В его воображении существует девушка. Девушка, совершенно не похожая на меня. Она никогда не встанет перед ним на колени, никогда не будет молить о пощаде. Она — сильная.
В моем воображении его не существует. Для меня он — жестокая реальность, злая шутка судьбы, не более того. И если бы не дом с синими окнами, не эта дрянная работа, то его бы не было. Ни в реальности, ни в чьем-либо воображении.
Но я никогда не забуду его. Ни одна пуля не вышибет его из моей памяти.
…
Я сижу, забившись в угол на его широком подоконнике, потому что теперь от одного вида знакомого карниза меня начинает мутить. Сразу вспоминаю о Жи, о том, что было, и о том, чего так и не произошло.
Джо негромко откашливается, чтобы хоть как-то привлечь мое внимание, но он зря старается: я и так его прекрасно чувствую. Он хочет что-то сказать, но я выдвигаю руку вперед, как бы говоря, чтобы он молчал. Потому что знаю, что он скажет, — у него на лице все написано.
— Не надо, — шепчу. — Знаешь, это было бы слишком глупо с их стороны, вернуться в свою прежнюю квартиру. Ты сделал все, что мог. Лучше иди, поспи.
Он не ухмыляется, не говорит в ответ какую-нибудь колкость, а просто кладет руку мне на плечо — опять.
— Кесси, мы не можем вот так сидеть без дела. В любой момент… — Но он не договаривает, и я знаю. Знаю, что должно прозвучать за этой фразой.
Сейчас я чувствую все в сотни раз обостренней, чем раньше. Я превратилась в один сплошной тугой комок из нервов. Все чувствую, все слышу. И то, что творится сейчас за стенами, тоже. Слышу.
Но сквозь уже ставшие привычными звуки пробиваются чьи-то всхлипы. Не от счастья — от горя. И мне кажется, что этого кого-то разрывают на мелкие кусочки. Что еще немного — и этот кто-то будет кричать. Громко, надрывисто. Только затем понимаю — Лея.
Я не хотела никому рассказывать, и я не знаю, как они узнали. Может, поэтому сегодня монотонные вздохи за стенами такие редкие и приглушенные. Как будто приспущенные американские флаги.
— Как там, в мире? — как бы между прочим интересуюсь я. Потому что уже неделю не выхожу из дома и даже не слезаю с этого подоконника в его кабинете. А еще не смотрю новостей. Теперь я — отрезанная от остального мира; я сама себя изолировала.

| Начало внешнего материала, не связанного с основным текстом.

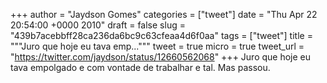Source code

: 
+++
author = "Jaydson Gomes"
categories = ["tweet"]
date = "Thu Apr 22 20:54:00 +0000 2010"
draft = false
slug = "439b7acebbff28ca236da6bc9c63cfeaa4d6f0aa"
tags = ["tweet"]
title = """Juro que hoje eu tava emp..."""
tweet = true
micro = true
tweet_url = "https://twitter.com/jaydson/status/12660562068"
+++
Juro que hoje eu tava empolgado e com vontade de trabalhar e tal. Mas passou.
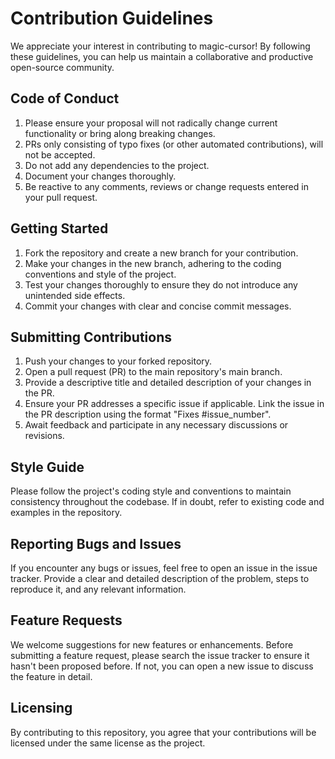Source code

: # Contribution Guidelines

We appreciate your interest in contributing to magic-cursor! By following these guidelines, you can help us maintain a collaborative and productive open-source community.

## Code of Conduct

1. Please ensure your proposal will not radically change current functionality or bring along breaking changes.
2. PRs only consisting of typo fixes (or other automated contributions), will not be accepted.
3. Do not add any dependencies to the project.
4. Document your changes thoroughly.
5. Be reactive to any comments, reviews or change requests entered in your pull request.

## Getting Started

1. Fork the repository and create a new branch for your contribution.
2. Make your changes in the new branch, adhering to the coding conventions and style of the project.
3. Test your changes thoroughly to ensure they do not introduce any unintended side effects.
4. Commit your changes with clear and concise commit messages.

## Submitting Contributions

1. Push your changes to your forked repository.
2. Open a pull request (PR) to the main repository's main branch.
3. Provide a descriptive title and detailed description of your changes in the PR.
4. Ensure your PR addresses a specific issue if applicable. Link the issue in the PR description using the format "Fixes #issue_number".
5. Await feedback and participate in any necessary discussions or revisions.

## Style Guide

Please follow the project's coding style and conventions to maintain consistency throughout the codebase. If in doubt, refer to existing code and examples in the repository.

## Reporting Bugs and Issues

If you encounter any bugs or issues, feel free to open an issue in the issue tracker. Provide a clear and detailed description of the problem, steps to reproduce it, and any relevant information.

## Feature Requests

We welcome suggestions for new features or enhancements. Before submitting a feature request, please search the issue tracker to ensure it hasn't been proposed before. If not, you can open a new issue to discuss the feature in detail.

## Licensing

By contributing to this repository, you agree that your contributions will be licensed under the same license as the project.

— Пока неплохо. Середина осени, знаешь ли. Ну, Нью-Йорк, он никогда не останавливается, даже если выпадет одно звено. Кто как ни ты знаешь.
— Да, — задумчиво повторяю я, — кто как ни я.
Его брови сдвинуты вместе, а на лбу появляются странные морщинки. Губы сжаты в одну тонкую линию. И сейчас он такой, каким я раньше его никогда не видела, никогда не представляла, — спустившийся на землю. В этот момент он кажется мне таким человечным, что я чувствую себя похожей на него. Нет, я чувствую себя его частью. И теперь в нем постоянно что-то меняется, внутри него происходят какие-то химические процессы. Это не Ким, который обладает преимуществом знать, что никогда не изменится — навсегда останется таким же лжецом.
— Кесси, просто будь готова. Что бы ни случилось.
Но я лишь отчаянно трясу головой.
— Нет-нет, они не посмеют… они не смогут…
Но я не верю собственным словам. Это как ложь, которой я уже пресытилась и которая больше не лезет. Просто лгать уже не проходит, исчезло то извращенное удовольствие, которое эта ложь прежде доставляла. Сейчас — уже по-другому.
Есть вещи, которые я помню. Я помню ту, старую, жизнь, еще до того, как весь мой маленький мирок погрузился во тьму. Помню, как впервые услышала голос Кима, туго смешанный с его тяжелым дыханием. Но есть и вещи, которые я отчаянно пытаюсь забыть. Теперь я пытаюсь забыть еще и эту ложь, из которой я буквально состою. Каждая моя клеточка пропитана этим — ненастоящими мыслями, неверными предположениями и глупыми предрассудками. Все это подлежит немедленной утилизации, но я просто не знаю, как.
Я могу быть и неправа. Сама могу лгать, изворачиваться. Сама могу стать Кимом на несколько секунд. Отличие только в том, что он мной — никогда не сможет.
Я чувствую, как уже начисто протертый мной подоконник начинает прогибаться. Незаметно, совсем на чуть-чуть. И я будто хочу срастись с ним, хочу прижать ладони к стеклу и осознать, что больше не могу их отдернуть. Хочу нацарапать на девственно чистом оконном стекле свое имя, ее имя. Но почему-то хочу написать не Жи, как привыкла, а Джейн.